15      La fonction essentielle de la marque est celle d’identifier l’origine commerciale du produit ou du service, afin de permettre ainsi au consommateur qui acquiert le produit ou le service que la marque désigne, de faire, lors d’une acquisition ultérieure, le même choix, si l’expérience s’avère positive, ou de faire un autre choix, si elle s’avère négative [arrêts du 12 juin 2007, MacLean-Fogg/OHMI (LOKTHREAD), T‑339/05, EU:T:2007:172, point 28, et du 14 juin 2007, Europig/OHMI (EUROPIG), T‑207/06, Rec, EU:T:2007:179, point 25].

16      Aux termes de l’article 7, paragraphe 1, sous b), du règlement n° 207/2009, sont refusées à l’enregistrement les marques qui sont dépourvues de caractère distinctif.

17      Selon une jurisprudence constante, le caractère distinctif d’une marque au sens de cet article signifie que cette marque permet d’identifier les produits ou services pour lesquels l’enregistrement est demandé comme provenant d’une entreprise déterminée et donc de distinguer ce produit ou service de ceux d’autres entreprises (arrêts du 29 avril 2004, Procter & Gamble/OHMI, C‑468/01 P à C‑472/01 P, Rec, EU:C:2004:259, point 32 ; du 21 octobre 2004, OHMI/Erpo Möbelwerk, C‑64/02 P, Rec, EU:C:2004:645, point 42, et Audi/OHMI, point 8 supra, EU:C:2010:29, point 33).

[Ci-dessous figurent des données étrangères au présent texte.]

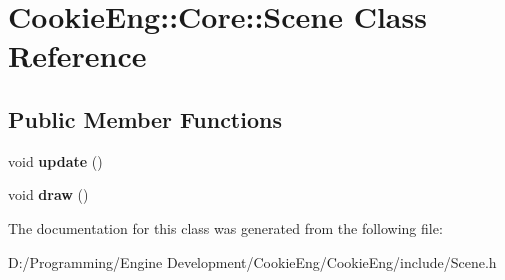 \hypertarget{class_cookie_eng_1_1_core_1_1_scene}{}\section{Cookie\+Eng\+:\+:Core\+:\+:Scene Class Reference}
\label{class_cookie_eng_1_1_core_1_1_scene}
\subsection*{Public Member Functions}
\begin{DoxyCompactItemize}
\item 
\mbox{\label{class_cookie_eng_1_1_core_1_1_scene_a4c345518d9002d5260c0f5a178f6173c}} 
void {\bfseries update} ()
\item 
\mbox{\label{class_cookie_eng_1_1_core_1_1_scene_a3da501da0ae419fec41ff52781247087}} 
void {\bfseries draw} ()
\end{DoxyCompactItemize}


The documentation for this class was generated from the following file\+:\begin{DoxyCompactItemize}
\item 
D\+:/\+Programming/\+Engine Development/\+Cookie\+Eng/\+Cookie\+Eng/include/Scene.\+h\end{DoxyCompactItemize}
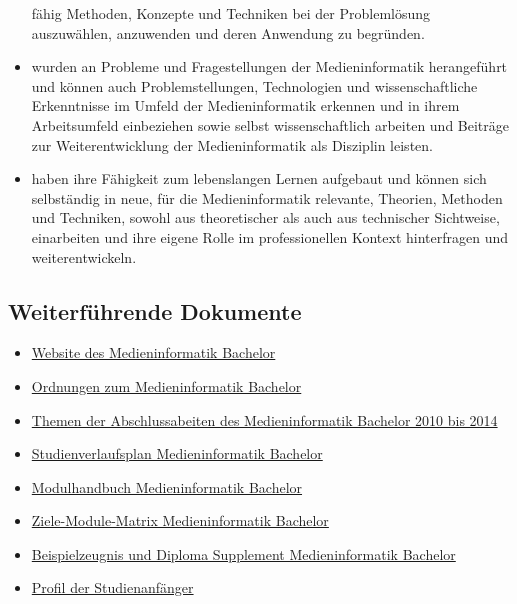 \begin{itemize}
  fähig Methoden, Konzepte und Techniken bei der Problemlösung
  auszuwählen, anzuwenden und deren Anwendung zu begründen.
\item
  wurden an Probleme und Fragestellungen der Medieninformatik
  herangeführt und können auch Problemstellungen, Technologien und
  wissenschaftliche Erkenntnisse im Umfeld der Medieninformatik erkennen
  und in ihrem Arbeitsumfeld einbeziehen sowie selbst wissenschaftlich
  arbeiten und Beiträge zur Weiterentwicklung der Medieninformatik als
  Disziplin leisten.
\item
  haben ihre Fähigkeit zum lebenslangen Lernen aufgebaut und können sich
  selbständig in neue, für die Medieninformatik relevante, Theorien,
  Methoden und Techniken, sowohl aus theoretischer als auch aus
  technischer Sichtweise, einarbeiten und ihre eigene Rolle im
  professionellen Kontext hinterfragen und weiterentwickeln.
\end{itemize}

\subsection{Weiterführende
Dokumente\label{/mi-2017/selbstbericht/0200-qualifikationsziele/0000-qualifikationsziele}}\label{weiterfuxfchrende-dokumentepathlabelmi-2017selbstbericht0200-qualifikationsziele0000-qualifikationsziele}

\begin{itemize}
\tightlist
\item
  \href{https://www.th-koeln.de/studium/medieninformatik-bachelor_2379.php}{Website
  des Medieninformatik Bachelor}
\item
  \href{https://www.th-koeln.de/studium/medieninformatik-bachelor--ordnungen-und-formulare_3963.php}{Ordnungen
  zum Medieninformatik Bachelor}
\item
  \href{https://th-koeln.github.io/mi-2017/anhaenge/ba-abschlussarbeiten_2010-2014_.pdf}{Themen der
  Abschlussabeiten des Medieninformatik Bachelor 2010 bis 2014}
\item
  \href{https://th-koeln.github.io/mi-2017/anhaenge/ba-studienverlaufsplan.pdf}{Studienverlaufsplan
  Medieninformatik Bachelor}
\item
  \href{https://th-koeln.github.io/mi-2017/download/modulbeschreibungen-bachelor.pdf}{Modulhandbuch
  Medieninformatik Bachelor}
\item
  \href{https://th-koeln.github.io/mi-2017/anhaenge/ba-Ziele-Module-Matrix-Medieninformatik-Bachelor.pdf}{Ziele-Module-Matrix
  Medieninformatik Bachelor}
\item
  \href{https://th-koeln.github.io/mi-2017/anhaenge/ba-zeugnis.pdf}{Beispielzeugnis und Diploma
  Supplement Medieninformatik Bachelor}
\item
  \href{https://th-koeln.github.io/mi-2017/anhaenge/stat-profil-studienanfaenger-2017.pdf}{Profil der
  Studienanfänger}
\end{itemize}


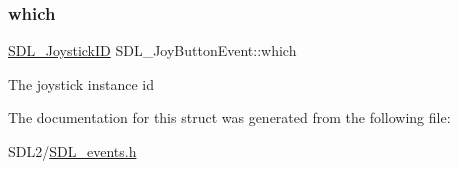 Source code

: \subsubsection{\texorpdfstring{which}{which}}
{\footnotesize\ttfamily \hyperlink{_s_d_l__joystick_8h_a3c3d32500cb08f76ee8077983912c0bd}{S\+D\+L\+\_\+\+Joystick\+ID} S\+D\+L\+\_\+\+Joy\+Button\+Event\+::which}

The joystick instance id 

The documentation for this struct was generated from the following file\+:\begin{DoxyCompactItemize}
\item 
S\+D\+L2/\hyperlink{_s_d_l__events_8h}{S\+D\+L\+\_\+events.\+h}\end{DoxyCompactItemize}
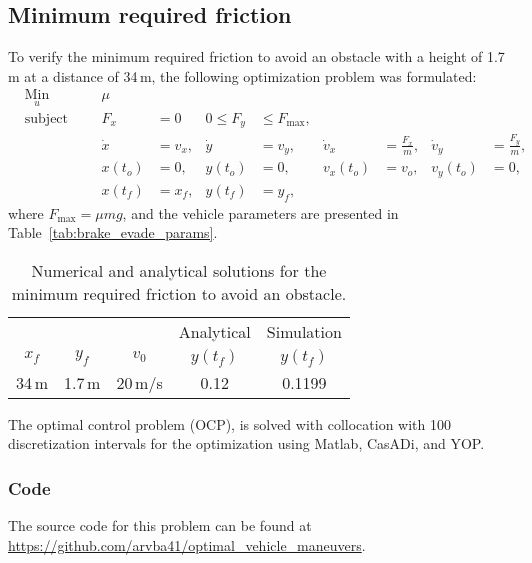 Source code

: \subsection{Minimum required friction}
To verify the minimum required friction to avoid an obstacle with a height of 1.7\,m at a distance of 34\,m, the following optimization problem was formulated:
\begin{align}
    & \underset{u}{\text{Min}}
    & & & \mu\\
%
    & \text{subject to} 
    & & & F_x &= 0 &0 \leq F_y &\leq F_{\text{max}},\\
%
    &&& & \dot x &= v_x, & \dot y &= v_y, & \dot v_x &= \frac{F_x}{m}, & \dot v_y &= \frac{F_y}{m},\\
%
    &&& & x(t_o) &= 0, & y(t_o) &= 0, & v_x(t_o) &= v_o, & v_y(t_o) &= 0,\\
    &&& & x(t_f) &= x_f, & y(t_f) &= y_f,
\end{align}
where $F_{\text{max}} = \mu m g$, and the vehicle parameters are presented in Table~\ref{tab:brake_evade_params}.
\begin{table}[h!]
    \centering
    \begin{tabular}{c|c|c|c|c}
        & & & Analytical & Simulation\\
        $x_f$ & $y_f$ & $v_0$ & $y(t_f)$ & $y(t_f)$ \\
        \hline
        34\,m & 1.7\,m & 20\,m/s & 0.12 & 0.1199 \\
    \end{tabular}
    \caption{Numerical and analytical solutions for the minimum required friction to avoid an obstacle.}
\end{table}

The optimal control problem (OCP), is solved with collocation with 100 discretization intervals for the optimization using Matlab, CasADi, and YOP. 

\subsubsection{Code}
The source code for this problem can be found at \newline \href{https://github.com/arvba41/optimal_vehicle_maneuvers/blob/main/uppgift/ugf3/brake_or_evade_p2b.m}{https://github.com/arvba41/optimal\_vehicle\_maneuvers}.
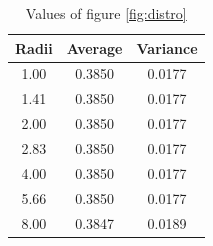 \documentclass[aps,pra,a4paper,nofootinbib,onecolumn,tightenlines,longbibliography,12pt,amsfonts,amssymb,amsmath,floatfix]{revtex4-2} %
\begin{document}
\begin{table}[H]
\begin{center}
\begin{tabular}{||c || c c||} 
 \hline
 Radii & Average & Variance \\ [0.5ex] 
 \hline\hline
 1.00 &  0.3850& 0.0177 \\ 
 \hline  
 1.41 &  0.3850& 0.0177  \\
 \hline 
 2.00 &  0.3850& 0.0177 \\
 \hline 
 2.83 &  0.3850& 0.0177 \\
 \hline 
 4.00 &  0.3850&  0.0177 \\ 
 \hline 
 5.66 &  0.3850& 0.0177 \\
 \hline
 8.00 &  0.3847& 0.0189\\ [1ex] 
 \hline
\end{tabular}
\end{center}
\caption{Values of figure \ref{fig:distro}}
\label{table1}
\end{table}

\end{document}
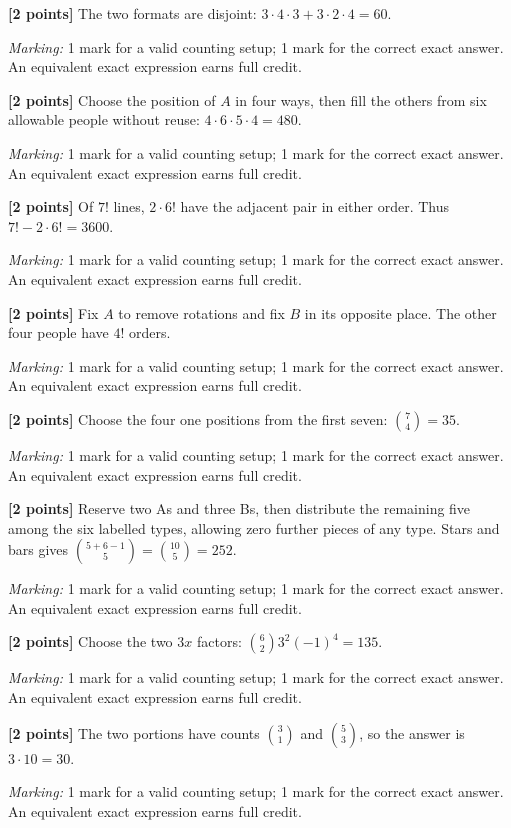 \documentclass[12pt,letterpaper]{article}
\begin{document}
\begin{description}[font=\normalfont,leftmargin=1.2em,labelsep=0.4em]
\item[(a)] \textbf{[2 points]} The two formats are disjoint: $3\cdot4\cdot3+3\cdot2\cdot4=60$.
\par\textit{Marking:} 1 mark for a valid counting setup; 1 mark for the correct exact answer. An equivalent exact expression earns full credit.
\item[(b)] \textbf{[2 points]} Choose the position of $A$ in four ways, then fill the others from six allowable people without reuse: $4\cdot6\cdot5\cdot4=480$.
\par\textit{Marking:} 1 mark for a valid counting setup; 1 mark for the correct exact answer. An equivalent exact expression earns full credit.
\item[(c)] \textbf{[2 points]} Of $7!$ lines, $2\cdot6!$ have the adjacent pair in either order. Thus $7!-2\cdot6!=3600$.
\par\textit{Marking:} 1 mark for a valid counting setup; 1 mark for the correct exact answer. An equivalent exact expression earns full credit.
\item[(d)] \textbf{[2 points]} Fix $A$ to remove rotations and fix $B$ in its opposite place. The other four people have $4!$ orders.
\par\textit{Marking:} 1 mark for a valid counting setup; 1 mark for the correct exact answer. An equivalent exact expression earns full credit.
\item[(e)] \textbf{[2 points]} Choose the four one positions from the first seven: $\binom74=35$.
\par\textit{Marking:} 1 mark for a valid counting setup; 1 mark for the correct exact answer. An equivalent exact expression earns full credit.
\item[(f)] \textbf{[2 points]} Reserve two As and three Bs, then distribute the remaining five among the six labelled types, allowing zero further pieces of any type. Stars and bars gives $\binom{5+6-1}{5}=\binom{10}{5}=252$.
\par\textit{Marking:} 1 mark for a valid counting setup; 1 mark for the correct exact answer. An equivalent exact expression earns full credit.
\item[(g)] \textbf{[2 points]} Choose the two $3x$ factors: $\binom62 3^2(-1)^4=135$.
\par\textit{Marking:} 1 mark for a valid counting setup; 1 mark for the correct exact answer. An equivalent exact expression earns full credit.
\item[(h)] \textbf{[2 points]} The two portions have counts $\binom31$ and $\binom53$, so the answer is $3\cdot10=30$.
\par\textit{Marking:} 1 mark for a valid counting setup; 1 mark for the correct exact answer. An equivalent exact expression earns full credit.
\end{description}
\end{document}
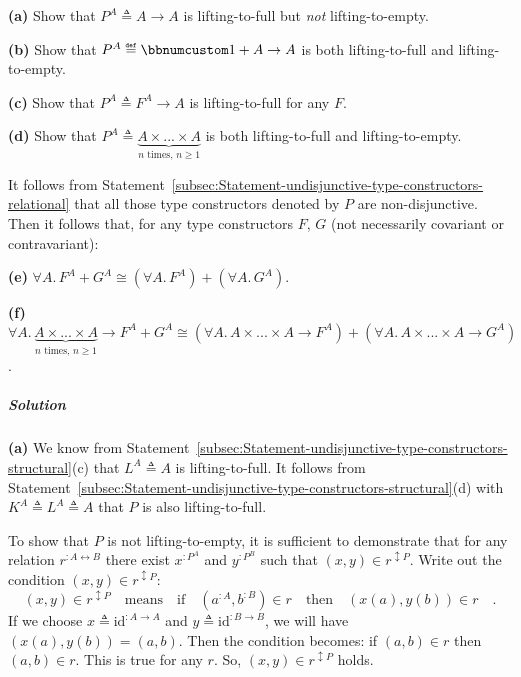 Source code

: \textbf{(a)} Show that $P^{A}\triangleq A\rightarrow A$ is lifting-to-full
but \emph{not} lifting-to-empty.

\textbf{(b)} Show that $P^{A}\triangleq\bbnum 1+A\rightarrow A$ is
both lifting-to-full and lifting-to-empty.

\textbf{(c)} Show that $P^{A}\triangleq F^{A}\rightarrow A$ is lifting-to-full
for any $F$.

\textbf{(d)} Show that $P^{A}\triangleq\underbrace{A\times...\times A}_{n\text{ times, }n\geq1}$
is both lifting-to-full and lifting-to-empty.

It follows from Statement~\ref{subsec:Statement-undisjunctive-type-constructors-relational}
that all those type constructors denoted by $P$ are non-disjunctive.
Then it follows that, for any type constructors $F$, $G$ (not necessarily
covariant or contravariant):

\textbf{(e)} $\forall A.\,F^{A}+G^{A}\cong(\forall A.\,F^{A})+(\forall A.\,G^{A})$.

\textbf{(f)} $\forall A.\,\underbrace{A\times...\times A}_{n\text{ times, }n\geq1}\rightarrow F^{A}+G^{A}\cong(\forall A.\,A\times...\times A\rightarrow F^{A})+(\forall A.\,A\times...\times A\rightarrow G^{A})$.

\subparagraph{Solution}

\textbf{(a)} We know from Statement~\ref{subsec:Statement-undisjunctive-type-constructors-structural}(c)
that $L^{A}\triangleq A$ is lifting-to-full. It follows from Statement~\ref{subsec:Statement-undisjunctive-type-constructors-structural}(d)
with $K^{A}\triangleq L^{A}\triangleq A$ that $P$ is also lifting-to-full.

To show that $P$ is not lifting-to-empty, it is sufficient to demonstrate
that for any relation $r^{:A\leftrightarrow B}$ there exist $x^{:P^{A}}$
and $y^{:P^{B}}$ such that $(x,y)\in r^{\updownarrow P}$. Write
out the condition $(x,y)\in r^{\updownarrow P}$:
\[
(x,y)\in r^{\updownarrow P}\quad\text{means}\quad\text{if}\quad(a^{:A},b^{:B})\in r\quad\text{then}\quad(x(a),y(b))\in r\quad.
\]
If we choose $x\triangleq\text{id}^{:A\rightarrow A}$ and $y\triangleq\text{id}^{:B\rightarrow B}$,
we will have $(x(a),y(b))=(a,b)$. Then the condition becomes: if
$(a,b)\in r$ then $(a,b)\in r$. This is true for any $r$. So, $(x,y)\in r^{\updownarrow P}$
holds.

18      Ce caractère distinctif doit être apprécié, d’une part, par rapport aux produits ou aux services pour lesquels l’enregistrement est demandé et, d’autre part, par rapport à la perception qu’en a le public pertinent (voir arrêts Audi/OHMI, point 8 supra, EU:C:2010:29, point 34 et jurisprudence citée, et du 12 juillet 2012, Smart Technologies/OHMI, C‑311/11 P, Rec, EU:C:2012:460, point 24 et jurisprudence citée).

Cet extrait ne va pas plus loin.